Scheurrak SO1 in the Maritime-Cultural Landscape
This project combines and reconsiders all the available evidence of the Scheurrak SO1, and use new archival databases and modern archaeological techniques to shed new light on the material culture of the Baltic grain trade and the Holland shipbuilding industry at the turn of the sixteenth century.
- 2020 - 2024
- Michiel van Groesen
- Cultural Heritage Agency
Willy van der Most
In 1984, an exceptionally well-preserved shipwreck was found in the Wadden Sea. The flute-like ship probably sank at the end of the 16th century and has been named Scheurrak SO1, after the location on the Texel roadstead where it was found. The grain ship, which can stand comparison with the finest shipwrecks from the Age of Sail such as the Bremen Cog (1380), the Mary Rose (1545), and the Wasa (1628), has been excavated and researched extensively over the years.
A different perspective
Despite decades of research, the shipwreck had never before been looked at from an interdisciplinary perspective. The Cultural Heritage Agency of the Netherlands made funds available for an interdisciplinary research project, in which researchers from Leiden's faculties of Archaeology and Humanities work together.

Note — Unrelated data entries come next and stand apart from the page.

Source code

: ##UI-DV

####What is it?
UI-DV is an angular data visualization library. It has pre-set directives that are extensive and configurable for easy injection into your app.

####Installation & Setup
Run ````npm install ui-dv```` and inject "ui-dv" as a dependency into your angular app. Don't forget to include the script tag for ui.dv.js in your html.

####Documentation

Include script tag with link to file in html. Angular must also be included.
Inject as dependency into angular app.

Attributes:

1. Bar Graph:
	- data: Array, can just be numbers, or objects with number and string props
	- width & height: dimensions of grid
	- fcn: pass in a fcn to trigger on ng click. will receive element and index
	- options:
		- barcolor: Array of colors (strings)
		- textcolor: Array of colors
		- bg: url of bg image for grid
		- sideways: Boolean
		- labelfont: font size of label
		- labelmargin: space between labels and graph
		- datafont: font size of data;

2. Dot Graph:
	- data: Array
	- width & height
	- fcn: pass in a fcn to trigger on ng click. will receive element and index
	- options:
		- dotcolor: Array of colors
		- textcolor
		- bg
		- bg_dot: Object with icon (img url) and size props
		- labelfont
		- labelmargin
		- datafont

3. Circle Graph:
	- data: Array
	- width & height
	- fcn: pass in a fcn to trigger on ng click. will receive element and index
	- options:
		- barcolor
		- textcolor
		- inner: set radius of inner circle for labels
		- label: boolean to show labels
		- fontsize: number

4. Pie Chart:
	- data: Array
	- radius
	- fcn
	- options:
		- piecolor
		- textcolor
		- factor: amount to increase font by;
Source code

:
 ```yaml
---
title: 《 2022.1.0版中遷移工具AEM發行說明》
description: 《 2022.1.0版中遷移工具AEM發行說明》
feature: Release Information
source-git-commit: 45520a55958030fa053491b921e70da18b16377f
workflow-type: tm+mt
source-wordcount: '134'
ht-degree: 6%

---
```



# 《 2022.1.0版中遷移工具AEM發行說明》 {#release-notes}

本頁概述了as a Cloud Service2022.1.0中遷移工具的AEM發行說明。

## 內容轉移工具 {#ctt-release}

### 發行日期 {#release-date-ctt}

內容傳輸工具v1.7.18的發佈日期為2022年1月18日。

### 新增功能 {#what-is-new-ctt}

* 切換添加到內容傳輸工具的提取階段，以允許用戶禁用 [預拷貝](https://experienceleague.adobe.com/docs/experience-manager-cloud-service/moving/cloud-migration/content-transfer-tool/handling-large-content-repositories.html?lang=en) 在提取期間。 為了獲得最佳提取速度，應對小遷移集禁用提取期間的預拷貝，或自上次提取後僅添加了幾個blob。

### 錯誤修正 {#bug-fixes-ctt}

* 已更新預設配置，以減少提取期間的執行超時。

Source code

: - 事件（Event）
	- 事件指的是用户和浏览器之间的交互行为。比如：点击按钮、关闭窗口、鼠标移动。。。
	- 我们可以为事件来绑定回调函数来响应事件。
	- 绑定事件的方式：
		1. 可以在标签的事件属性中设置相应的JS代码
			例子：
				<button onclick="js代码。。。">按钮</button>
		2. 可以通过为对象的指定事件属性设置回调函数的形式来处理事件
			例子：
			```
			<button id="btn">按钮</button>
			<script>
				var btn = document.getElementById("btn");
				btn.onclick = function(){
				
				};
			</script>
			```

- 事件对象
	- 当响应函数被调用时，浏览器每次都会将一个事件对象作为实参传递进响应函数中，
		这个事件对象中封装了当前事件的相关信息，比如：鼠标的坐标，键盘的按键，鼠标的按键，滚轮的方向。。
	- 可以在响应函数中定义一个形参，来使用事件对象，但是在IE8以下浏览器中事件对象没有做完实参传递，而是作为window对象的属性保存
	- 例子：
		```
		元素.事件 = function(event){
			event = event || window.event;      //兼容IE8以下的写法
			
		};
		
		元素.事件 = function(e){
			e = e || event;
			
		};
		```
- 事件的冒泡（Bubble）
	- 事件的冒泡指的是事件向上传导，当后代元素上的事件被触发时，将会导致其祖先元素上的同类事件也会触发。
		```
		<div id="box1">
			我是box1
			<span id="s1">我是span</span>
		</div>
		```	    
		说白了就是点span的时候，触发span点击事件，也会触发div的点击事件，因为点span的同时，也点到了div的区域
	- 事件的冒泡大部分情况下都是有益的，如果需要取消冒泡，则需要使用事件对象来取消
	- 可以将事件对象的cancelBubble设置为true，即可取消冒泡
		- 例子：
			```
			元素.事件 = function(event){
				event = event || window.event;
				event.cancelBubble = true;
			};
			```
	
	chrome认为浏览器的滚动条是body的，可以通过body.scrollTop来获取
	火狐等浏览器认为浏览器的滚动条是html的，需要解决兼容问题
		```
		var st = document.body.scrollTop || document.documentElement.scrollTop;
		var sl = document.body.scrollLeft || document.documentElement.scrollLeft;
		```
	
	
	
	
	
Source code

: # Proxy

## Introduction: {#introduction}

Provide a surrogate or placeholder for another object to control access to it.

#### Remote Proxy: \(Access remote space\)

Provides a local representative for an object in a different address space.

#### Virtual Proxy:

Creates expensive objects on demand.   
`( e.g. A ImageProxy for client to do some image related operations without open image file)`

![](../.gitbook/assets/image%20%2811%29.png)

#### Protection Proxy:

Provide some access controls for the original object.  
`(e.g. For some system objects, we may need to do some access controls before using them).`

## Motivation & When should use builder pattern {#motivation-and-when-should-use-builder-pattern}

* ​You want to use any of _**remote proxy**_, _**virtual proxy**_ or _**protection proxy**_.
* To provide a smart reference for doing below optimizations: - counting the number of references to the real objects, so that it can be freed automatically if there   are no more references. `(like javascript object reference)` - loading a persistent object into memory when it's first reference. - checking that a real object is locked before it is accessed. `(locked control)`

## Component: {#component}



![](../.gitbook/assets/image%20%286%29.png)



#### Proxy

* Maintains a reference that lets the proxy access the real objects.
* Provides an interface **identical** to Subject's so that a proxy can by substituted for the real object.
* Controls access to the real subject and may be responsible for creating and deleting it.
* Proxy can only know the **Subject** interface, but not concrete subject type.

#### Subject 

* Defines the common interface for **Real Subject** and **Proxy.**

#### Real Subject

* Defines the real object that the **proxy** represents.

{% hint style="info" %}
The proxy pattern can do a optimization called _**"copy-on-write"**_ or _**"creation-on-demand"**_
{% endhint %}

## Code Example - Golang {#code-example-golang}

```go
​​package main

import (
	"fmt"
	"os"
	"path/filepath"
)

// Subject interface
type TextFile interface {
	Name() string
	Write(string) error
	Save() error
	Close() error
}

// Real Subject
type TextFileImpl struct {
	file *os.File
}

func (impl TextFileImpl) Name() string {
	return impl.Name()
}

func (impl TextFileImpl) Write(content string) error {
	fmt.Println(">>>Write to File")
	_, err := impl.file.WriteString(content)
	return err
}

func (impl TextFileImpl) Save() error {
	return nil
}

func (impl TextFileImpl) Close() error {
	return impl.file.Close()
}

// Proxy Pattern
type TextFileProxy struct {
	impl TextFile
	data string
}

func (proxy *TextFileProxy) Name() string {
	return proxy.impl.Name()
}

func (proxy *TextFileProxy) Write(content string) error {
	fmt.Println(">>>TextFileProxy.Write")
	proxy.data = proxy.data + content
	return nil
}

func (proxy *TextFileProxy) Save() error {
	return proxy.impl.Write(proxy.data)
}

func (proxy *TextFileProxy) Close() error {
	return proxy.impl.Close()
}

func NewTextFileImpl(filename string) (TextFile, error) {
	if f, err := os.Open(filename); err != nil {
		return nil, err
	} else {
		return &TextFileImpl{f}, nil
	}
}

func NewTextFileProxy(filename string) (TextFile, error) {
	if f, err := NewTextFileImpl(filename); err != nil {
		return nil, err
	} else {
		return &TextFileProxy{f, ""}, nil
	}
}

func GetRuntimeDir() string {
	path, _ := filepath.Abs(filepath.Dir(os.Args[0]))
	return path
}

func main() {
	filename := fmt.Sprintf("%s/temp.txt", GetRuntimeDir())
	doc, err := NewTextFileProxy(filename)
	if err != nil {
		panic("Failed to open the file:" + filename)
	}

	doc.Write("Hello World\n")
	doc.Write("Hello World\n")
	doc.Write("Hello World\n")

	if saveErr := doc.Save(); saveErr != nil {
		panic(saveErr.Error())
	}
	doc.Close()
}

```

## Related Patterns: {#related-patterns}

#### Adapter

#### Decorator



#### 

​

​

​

Two PhD students, Geke Burger (maritime history) and Rik Lettany (maritime archaeology), will for the first time combine and reconsider all the available evidence, and use new archival databases and modern archaeological techniques to shed new light on the material culture of the Baltic grain trade and the Holland shipbuilding industry at the turn of the sixteenth century. Both studies will use the concept of the ‘maritime-cultural landscape’ to emphasize the relevance of a single, exceptional shipwreck for the maritime culture of the Netherlands on the eve of the country’s Golden Age.